HYDROGEOLOGIC CHARACTERIZATION OF A FRACTURED TEST HOLE IN AN AREA OF MARCELLUS SHALE GAS DEVELOPMENT, BRADFORD COUNTY, PENNSYLVANIA

The geohydrology and water quality of a 1,664-foot deep test hole penetrating fractured sedimentary rock in Bradford County, Pennsylvania was characterized through the integrated analysis of core, geophysical logs, and discreet specific-depth water and gas isotope samples. The investigation, completed in 2012 as a cooperative project between the U.S. Geological Survey and the Pennsylvania Department of Conservation and Natural Resources, Bureau of Topographic and Geologic Survey (T&GS), provided an evaluation of the depth and composition of fresh and saline groundwater in an area undergoing natural gas development from the Marcellus Formation.

According to the T&GS core analysis, the test hole penetrated 98 feet of the Pottsville Formation of Pennsylvanian age, 584 feet of the Huntley Mountain Formation of Mississippian and Late Devonian age, and 982 feet of Catskill Formation of Late Devonian age. Fractures in the rocks decreased with depth, with the upper 150 feet being most heavily fractured and few fractures penetrated below 800 feet.
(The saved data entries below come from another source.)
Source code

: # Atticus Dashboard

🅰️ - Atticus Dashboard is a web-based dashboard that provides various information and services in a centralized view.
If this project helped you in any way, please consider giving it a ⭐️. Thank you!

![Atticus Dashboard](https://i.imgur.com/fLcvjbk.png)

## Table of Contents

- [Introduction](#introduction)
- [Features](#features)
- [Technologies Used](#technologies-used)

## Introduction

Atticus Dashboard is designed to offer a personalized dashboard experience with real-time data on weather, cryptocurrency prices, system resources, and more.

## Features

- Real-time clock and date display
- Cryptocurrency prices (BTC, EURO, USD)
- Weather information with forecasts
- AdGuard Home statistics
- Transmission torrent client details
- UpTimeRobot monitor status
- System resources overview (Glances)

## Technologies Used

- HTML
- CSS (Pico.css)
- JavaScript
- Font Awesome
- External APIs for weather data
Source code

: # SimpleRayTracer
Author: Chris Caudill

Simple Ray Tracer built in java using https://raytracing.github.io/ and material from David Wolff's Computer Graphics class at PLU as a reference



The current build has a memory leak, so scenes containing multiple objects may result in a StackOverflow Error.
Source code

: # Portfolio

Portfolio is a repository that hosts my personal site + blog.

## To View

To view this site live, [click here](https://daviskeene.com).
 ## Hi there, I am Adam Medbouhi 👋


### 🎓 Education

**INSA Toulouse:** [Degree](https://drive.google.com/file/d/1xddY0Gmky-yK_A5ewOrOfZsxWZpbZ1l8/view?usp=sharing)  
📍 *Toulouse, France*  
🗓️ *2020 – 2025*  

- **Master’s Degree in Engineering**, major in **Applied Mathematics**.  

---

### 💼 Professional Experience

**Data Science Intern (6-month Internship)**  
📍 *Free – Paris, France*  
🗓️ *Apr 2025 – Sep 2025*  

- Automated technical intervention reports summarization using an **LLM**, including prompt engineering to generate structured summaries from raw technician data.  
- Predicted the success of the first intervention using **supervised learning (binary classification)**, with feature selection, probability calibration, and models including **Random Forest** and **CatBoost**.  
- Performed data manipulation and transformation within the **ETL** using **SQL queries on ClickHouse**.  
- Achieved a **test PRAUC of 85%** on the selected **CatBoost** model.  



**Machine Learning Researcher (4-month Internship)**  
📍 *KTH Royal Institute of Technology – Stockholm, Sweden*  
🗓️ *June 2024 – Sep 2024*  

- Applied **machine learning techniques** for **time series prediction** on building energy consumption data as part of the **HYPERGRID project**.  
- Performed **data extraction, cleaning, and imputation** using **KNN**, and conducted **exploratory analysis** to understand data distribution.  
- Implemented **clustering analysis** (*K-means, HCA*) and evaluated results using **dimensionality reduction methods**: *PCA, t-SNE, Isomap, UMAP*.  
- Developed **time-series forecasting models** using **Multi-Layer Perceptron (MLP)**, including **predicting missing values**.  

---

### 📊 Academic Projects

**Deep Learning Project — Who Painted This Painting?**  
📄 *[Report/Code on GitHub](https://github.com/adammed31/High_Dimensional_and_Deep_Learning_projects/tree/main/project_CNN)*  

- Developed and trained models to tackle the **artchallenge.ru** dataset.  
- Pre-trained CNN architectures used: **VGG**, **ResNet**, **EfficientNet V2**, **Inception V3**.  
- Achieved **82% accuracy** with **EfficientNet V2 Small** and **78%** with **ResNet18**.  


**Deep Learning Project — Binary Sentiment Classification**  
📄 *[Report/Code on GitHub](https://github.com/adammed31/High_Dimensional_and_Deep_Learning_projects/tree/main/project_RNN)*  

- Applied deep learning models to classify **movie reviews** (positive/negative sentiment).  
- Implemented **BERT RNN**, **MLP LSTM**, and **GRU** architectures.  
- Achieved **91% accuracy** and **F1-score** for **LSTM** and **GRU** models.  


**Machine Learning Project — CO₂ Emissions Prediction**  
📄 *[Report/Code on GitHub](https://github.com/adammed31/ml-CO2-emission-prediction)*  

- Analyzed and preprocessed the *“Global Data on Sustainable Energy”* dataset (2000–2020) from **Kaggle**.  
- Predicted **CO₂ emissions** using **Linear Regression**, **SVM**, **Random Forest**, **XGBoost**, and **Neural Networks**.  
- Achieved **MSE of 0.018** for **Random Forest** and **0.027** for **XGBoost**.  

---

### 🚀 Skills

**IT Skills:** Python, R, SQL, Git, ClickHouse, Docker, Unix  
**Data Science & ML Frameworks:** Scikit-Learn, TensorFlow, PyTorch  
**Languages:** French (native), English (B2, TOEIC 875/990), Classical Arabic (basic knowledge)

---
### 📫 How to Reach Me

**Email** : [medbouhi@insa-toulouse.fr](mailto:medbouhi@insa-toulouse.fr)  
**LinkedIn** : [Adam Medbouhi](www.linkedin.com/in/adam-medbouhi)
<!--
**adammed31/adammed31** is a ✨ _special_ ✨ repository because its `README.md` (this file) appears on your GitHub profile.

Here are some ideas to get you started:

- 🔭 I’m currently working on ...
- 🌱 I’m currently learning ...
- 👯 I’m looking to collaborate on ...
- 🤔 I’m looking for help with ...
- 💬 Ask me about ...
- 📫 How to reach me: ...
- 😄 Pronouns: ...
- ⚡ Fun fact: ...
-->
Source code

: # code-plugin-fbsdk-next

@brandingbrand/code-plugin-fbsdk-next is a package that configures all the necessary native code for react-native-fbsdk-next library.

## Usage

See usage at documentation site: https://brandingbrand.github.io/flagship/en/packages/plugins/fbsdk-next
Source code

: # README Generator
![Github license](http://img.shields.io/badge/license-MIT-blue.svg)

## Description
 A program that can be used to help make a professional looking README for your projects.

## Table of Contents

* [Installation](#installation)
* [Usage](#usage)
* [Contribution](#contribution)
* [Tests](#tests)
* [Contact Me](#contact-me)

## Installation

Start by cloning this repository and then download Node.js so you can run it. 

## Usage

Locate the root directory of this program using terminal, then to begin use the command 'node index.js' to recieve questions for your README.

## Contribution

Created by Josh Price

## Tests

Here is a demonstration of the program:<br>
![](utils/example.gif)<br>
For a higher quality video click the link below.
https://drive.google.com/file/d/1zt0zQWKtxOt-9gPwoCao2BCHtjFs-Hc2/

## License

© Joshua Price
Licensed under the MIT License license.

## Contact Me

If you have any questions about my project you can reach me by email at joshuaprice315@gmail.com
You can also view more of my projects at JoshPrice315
About 7 gallons per minute of freshwater entered the test hole from multiple fractures between 50 and 294 feet below land surface. The freshwater inflow, with total dissolved solids concentration of 87 milligrams per liter, moved downward and exited the hole through fractures at 553, 661, and 712 feet below land surface. Below the 712-foot fracture, the temperature log approached the geothermal gradient, indicating little ambient fluid flow and minimal fracture transmissivity below this depth. A petrophysical log analysis indicated that the formation water in sandstone intervals below 880 feet was highly saline. The integrated analysis indicates active, fresh groundwater circulation to a depth of 700 to 900 feet below land surface.

Samples of seepage from fractures at 914 and 1,026 feet were collected with a wireline point sampler. The seepage from both fractures was highly saline with a minimum total dissolved solids concentration of 12,700 milligrams per liter. Methane in three samples collected from the seeps ranged from 7.8 to 37 milligrams per liter, and isotopic ratios of ¹³C/¹²C and ²H/¹H of the methane indicated a thermogenic origin.